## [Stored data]
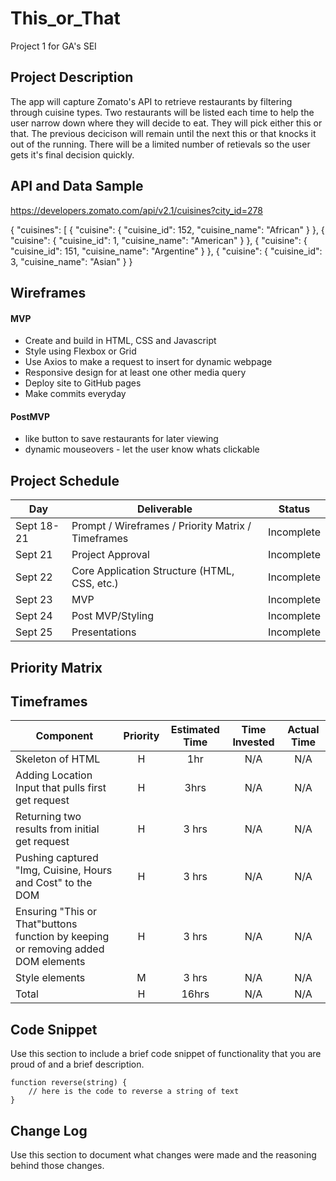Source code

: # This_or_That
Project 1 for GA's SEI 

## Project Description

The app will capture Zomato's API to retrieve restaurants by filtering through cuisine types. Two restaurants will be listed each time to help the user narrow down where they will decide to eat. They will pick either this or that. The previous decicison will remain until the next this or that knocks it out of the running. There will be a limited number of retievals so the user gets it's final decision quickly. 

## API and Data Sample

https://developers.zomato.com/api/v2.1/cuisines?city_id=278

{
  "cuisines": [
    {
      "cuisine": {
        "cuisine_id": 152,
        "cuisine_name": "African"
      }
    },
    {
      "cuisine": {
        "cuisine_id": 1,
        "cuisine_name": "American"
      }
    },
    {
      "cuisine": {
        "cuisine_id": 151,
        "cuisine_name": "Argentine"
      }
    },
    {
      "cuisine": {
        "cuisine_id": 3,
        "cuisine_name": "Asian"
      }
    }

## Wireframes



#### MVP 

- Create and build in HTML, CSS and Javascript
- Style using Flexbox or Grid 
- Use Axios to make a request to insert for dynamic webpage
- Responsive design for at least one other media query
- Deploy site to GitHub pages
- Make commits everyday

#### PostMVP  

- like button to save restaurants for later viewing
- dynamic mouseovers - let the user know whats clickable

## Project Schedule

|  Day | Deliverable | Status
|---|---| ---|
|Sept 18-21| Prompt / Wireframes / Priority Matrix / Timeframes | Incomplete
|Sept 21| Project Approval | Incomplete
|Sept 22| Core Application Structure (HTML, CSS, etc.) | Incomplete
|Sept 23| MVP | Incomplete
|Sept 24| Post MVP/Styling | Incomplete
|Sept 25| Presentations | Incomplete

## Priority Matrix



## Timeframes

| Component | Priority | Estimated Time | Time Invested | Actual Time |
| --- | :---: |  :---: | :---: | :---: |
| Skeleton of HTML | H | 1hr| N/A| N/A |
| Adding Location Input that pulls first get request | H | 3hrs| N/A | N/A |
| Returning two results from  initial get request | H | 3 hrs | N/A | N/A|
| Pushing captured "Img, Cuisine, Hours and Cost" to the DOM | H | 3 hrs | N/A | N/A |
| Ensuring "This or That"buttons function by keeping or removing added DOM elements | H | 3 hrs | N/A | N/A |
| Style elements | M | 3 hrs | N/A | N/A |
| Total | H | 16hrs| N/A | N/A |

## Code Snippet

Use this section to include a brief code snippet of functionality that you are proud of and a brief description.  

```
function reverse(string) {
	// here is the code to reverse a string of text
}
```

## Change Log
 Use this section to document what changes were made and the reasoning behind those changes.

## [Exercise aim]
Go through the records above and count every line that includes "HTML". Give the number and nothing else.

## [Reply to the exercise]
3